Return the data below, unchanged.

Data records
____

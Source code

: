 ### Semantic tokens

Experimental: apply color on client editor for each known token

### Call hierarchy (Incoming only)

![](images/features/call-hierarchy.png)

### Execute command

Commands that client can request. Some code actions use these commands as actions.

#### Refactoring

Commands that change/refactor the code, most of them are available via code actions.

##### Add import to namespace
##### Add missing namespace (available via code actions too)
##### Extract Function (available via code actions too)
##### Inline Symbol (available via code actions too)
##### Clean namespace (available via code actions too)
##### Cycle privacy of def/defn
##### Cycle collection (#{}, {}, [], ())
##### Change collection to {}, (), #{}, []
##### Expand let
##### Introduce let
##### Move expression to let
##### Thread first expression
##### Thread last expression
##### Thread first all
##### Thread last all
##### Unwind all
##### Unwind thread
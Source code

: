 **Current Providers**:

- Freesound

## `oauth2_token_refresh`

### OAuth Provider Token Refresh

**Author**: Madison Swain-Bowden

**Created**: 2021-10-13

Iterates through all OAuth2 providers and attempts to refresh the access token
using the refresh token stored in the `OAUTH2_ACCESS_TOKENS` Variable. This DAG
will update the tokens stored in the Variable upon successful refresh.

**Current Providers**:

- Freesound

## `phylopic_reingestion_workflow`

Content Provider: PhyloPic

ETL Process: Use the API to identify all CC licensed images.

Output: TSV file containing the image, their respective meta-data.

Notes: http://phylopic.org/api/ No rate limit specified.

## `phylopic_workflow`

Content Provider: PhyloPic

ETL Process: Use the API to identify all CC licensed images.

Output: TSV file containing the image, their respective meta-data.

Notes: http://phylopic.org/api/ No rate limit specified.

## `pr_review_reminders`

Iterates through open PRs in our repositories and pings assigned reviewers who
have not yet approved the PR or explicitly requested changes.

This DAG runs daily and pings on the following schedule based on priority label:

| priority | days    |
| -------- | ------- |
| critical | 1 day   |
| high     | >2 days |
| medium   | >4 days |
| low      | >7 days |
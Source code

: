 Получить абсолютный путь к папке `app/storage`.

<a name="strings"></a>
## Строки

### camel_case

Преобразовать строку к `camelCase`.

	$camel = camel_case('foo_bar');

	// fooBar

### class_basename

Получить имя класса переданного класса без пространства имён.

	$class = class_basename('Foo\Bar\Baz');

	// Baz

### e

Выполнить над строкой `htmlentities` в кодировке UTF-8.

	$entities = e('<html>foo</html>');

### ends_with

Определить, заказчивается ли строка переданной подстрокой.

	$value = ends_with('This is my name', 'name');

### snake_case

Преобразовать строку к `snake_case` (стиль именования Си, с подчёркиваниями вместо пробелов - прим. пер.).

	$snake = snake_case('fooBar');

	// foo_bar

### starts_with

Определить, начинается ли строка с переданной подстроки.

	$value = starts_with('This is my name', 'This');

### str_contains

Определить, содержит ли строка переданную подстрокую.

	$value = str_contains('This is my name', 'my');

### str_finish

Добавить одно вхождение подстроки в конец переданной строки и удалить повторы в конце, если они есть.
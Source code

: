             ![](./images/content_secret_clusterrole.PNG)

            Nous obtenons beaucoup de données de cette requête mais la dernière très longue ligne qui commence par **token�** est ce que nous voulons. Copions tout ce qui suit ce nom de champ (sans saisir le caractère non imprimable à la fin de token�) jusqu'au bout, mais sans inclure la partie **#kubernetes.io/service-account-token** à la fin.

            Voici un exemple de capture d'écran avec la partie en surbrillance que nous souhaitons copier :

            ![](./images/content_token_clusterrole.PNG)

____

Result of this task.
Source code

: ### Semantic tokens

Experimental: apply color on client editor for each known token

### Call hierarchy (Incoming only)

![](images/features/call-hierarchy.png)

### Execute command

Commands that client can request. Some code actions use these commands as actions.

#### Refactoring

Commands that change/refactor the code, most of them are available via code actions.

##### Add import to namespace
##### Add missing namespace (available via code actions too)
##### Extract Function (available via code actions too)
##### Inline Symbol (available via code actions too)
##### Clean namespace (available via code actions too)
##### Cycle privacy of def/defn
##### Cycle collection (#{}, {}, [], ())
##### Change collection to {}, (), #{}, []
##### Expand let
##### Introduce let
##### Move expression to let
##### Thread first expression
##### Thread last expression
##### Thread first all
##### Thread last all
##### Unwind all
##### Unwind thread
Source code

: **Current Providers**:

- Freesound

## `oauth2_token_refresh`

### OAuth Provider Token Refresh

**Author**: Madison Swain-Bowden

**Created**: 2021-10-13

Iterates through all OAuth2 providers and attempts to refresh the access token
using the refresh token stored in the `OAUTH2_ACCESS_TOKENS` Variable. This DAG
will update the tokens stored in the Variable upon successful refresh.

**Current Providers**:

- Freesound

## `phylopic_reingestion_workflow`

Content Provider: PhyloPic

ETL Process: Use the API to identify all CC licensed images.

Output: TSV file containing the image, their respective meta-data.

Notes: http://phylopic.org/api/ No rate limit specified.

## `phylopic_workflow`

Content Provider: PhyloPic

ETL Process: Use the API to identify all CC licensed images.

Output: TSV file containing the image, their respective meta-data.

Notes: http://phylopic.org/api/ No rate limit specified.

## `pr_review_reminders`

Iterates through open PRs in our repositories and pings assigned reviewers who
have not yet approved the PR or explicitly requested changes.

This DAG runs daily and pings on the following schedule based on priority label:

| priority | days    |
| -------- | ------- |
| critical | 1 day   |
| high     | >2 days |
| medium   | >4 days |
| low      | >7 days |
Source code

: Получить абсолютный путь к папке `app/storage`.

<a name="strings"></a>
## Строки

### camel_case

Преобразовать строку к `camelCase`.

	$camel = camel_case('foo_bar');

	// fooBar

### class_basename

Получить имя класса переданного класса без пространства имён.

	$class = class_basename('Foo\Bar\Baz');

	// Baz

### e

Выполнить над строкой `htmlentities` в кодировке UTF-8.

	$entities = e('<html>foo</html>');

### ends_with

Определить, заказчивается ли строка переданной подстрокой.

	$value = ends_with('This is my name', 'name');

### snake_case

Преобразовать строку к `snake_case` (стиль именования Си, с подчёркиваниями вместо пробелов - прим. пер.).

	$snake = snake_case('fooBar');

	// foo_bar

### starts_with

Определить, начинается ли строка с переданной подстроки.

	$value = starts_with('This is my name', 'This');

### str_contains

Определить, содержит ли строка переданную подстрокую.

	$value = str_contains('This is my name', 'my');

### str_finish

Добавить одно вхождение подстроки в конец переданной строки и удалить повторы в конце, если они есть.
Source code

:             ![](./images/content_secret_clusterrole.PNG)

            Nous obtenons beaucoup de données de cette requête mais la dernière très longue ligne qui commence par **token�** est ce que nous voulons. Copions tout ce qui suit ce nom de champ (sans saisir le caractère non imprimable à la fin de token�) jusqu'au bout, mais sans inclure la partie **#kubernetes.io/service-account-token** à la fin.

            Voici un exemple de capture d'écran avec la partie en surbrillance que nous souhaitons copier :

            ![](./images/content_token_clusterrole.PNG)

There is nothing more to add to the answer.